Please restate the data word for word.

== RECORDS SHOWN

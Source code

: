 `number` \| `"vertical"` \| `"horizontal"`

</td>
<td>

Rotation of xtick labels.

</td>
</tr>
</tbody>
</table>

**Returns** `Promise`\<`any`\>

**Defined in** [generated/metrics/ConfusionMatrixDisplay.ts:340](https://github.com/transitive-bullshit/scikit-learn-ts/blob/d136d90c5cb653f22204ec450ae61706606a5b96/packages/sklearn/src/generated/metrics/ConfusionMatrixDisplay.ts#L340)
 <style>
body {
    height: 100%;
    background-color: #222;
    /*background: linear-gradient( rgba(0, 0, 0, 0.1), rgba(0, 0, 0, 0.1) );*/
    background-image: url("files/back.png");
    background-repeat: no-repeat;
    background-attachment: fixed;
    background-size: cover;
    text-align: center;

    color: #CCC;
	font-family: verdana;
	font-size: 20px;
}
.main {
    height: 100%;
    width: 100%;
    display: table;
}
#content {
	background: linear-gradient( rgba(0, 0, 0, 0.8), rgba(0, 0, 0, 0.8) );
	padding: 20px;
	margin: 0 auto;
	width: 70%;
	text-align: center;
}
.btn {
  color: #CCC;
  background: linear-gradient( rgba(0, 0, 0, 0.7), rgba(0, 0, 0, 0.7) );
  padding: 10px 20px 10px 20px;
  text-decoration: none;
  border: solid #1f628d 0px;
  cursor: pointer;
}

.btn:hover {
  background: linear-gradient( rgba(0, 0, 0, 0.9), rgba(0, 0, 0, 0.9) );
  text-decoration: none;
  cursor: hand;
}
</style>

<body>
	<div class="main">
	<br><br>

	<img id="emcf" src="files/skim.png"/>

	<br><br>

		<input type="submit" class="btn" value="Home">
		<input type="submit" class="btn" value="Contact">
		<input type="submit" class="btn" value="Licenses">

====

▶ **ANSWER TO THIS TASK**:
Source code

: `number` \| `"vertical"` \| `"horizontal"`

</td>
<td>

Rotation of xtick labels.

</td>
</tr>
</tbody>
</table>

**Returns** `Promise`\<`any`\>

**Defined in** [generated/metrics/ConfusionMatrixDisplay.ts:340](https://github.com/transitive-bullshit/scikit-learn-ts/blob/d136d90c5cb653f22204ec450ae61706606a5b96/packages/sklearn/src/generated/metrics/ConfusionMatrixDisplay.ts#L340)
 <style>
body {
    height: 100%;
    background-color: #222;
    /*background: linear-gradient( rgba(0, 0, 0, 0.1), rgba(0, 0, 0, 0.1) );*/
    background-image: url("files/back.png");
    background-repeat: no-repeat;
    background-attachment: fixed;
    background-size: cover;
    text-align: center;

    color: #CCC;
	font-family: verdana;
	font-size: 20px;
}
.main {
    height: 100%;
    width: 100%;
    display: table;
}
#content {
	background: linear-gradient( rgba(0, 0, 0, 0.8), rgba(0, 0, 0, 0.8) );
	padding: 20px;
	margin: 0 auto;
	width: 70%;
	text-align: center;
}
.btn {
  color: #CCC;
  background: linear-gradient( rgba(0, 0, 0, 0.7), rgba(0, 0, 0, 0.7) );
  padding: 10px 20px 10px 20px;
  text-decoration: none;
  border: solid #1f628d 0px;
  cursor: pointer;
}

.btn:hover {
  background: linear-gradient( rgba(0, 0, 0, 0.9), rgba(0, 0, 0, 0.9) );
  text-decoration: none;
  cursor: hand;
}
</style>

<body>
	<div class="main">
	<br><br>

	<img id="emcf" src="files/skim.png"/>

	<br><br>

		<input type="submit" class="btn" value="Home">
		<input type="submit" class="btn" value="Contact">
		<input type="submit" class="btn" value="Licenses">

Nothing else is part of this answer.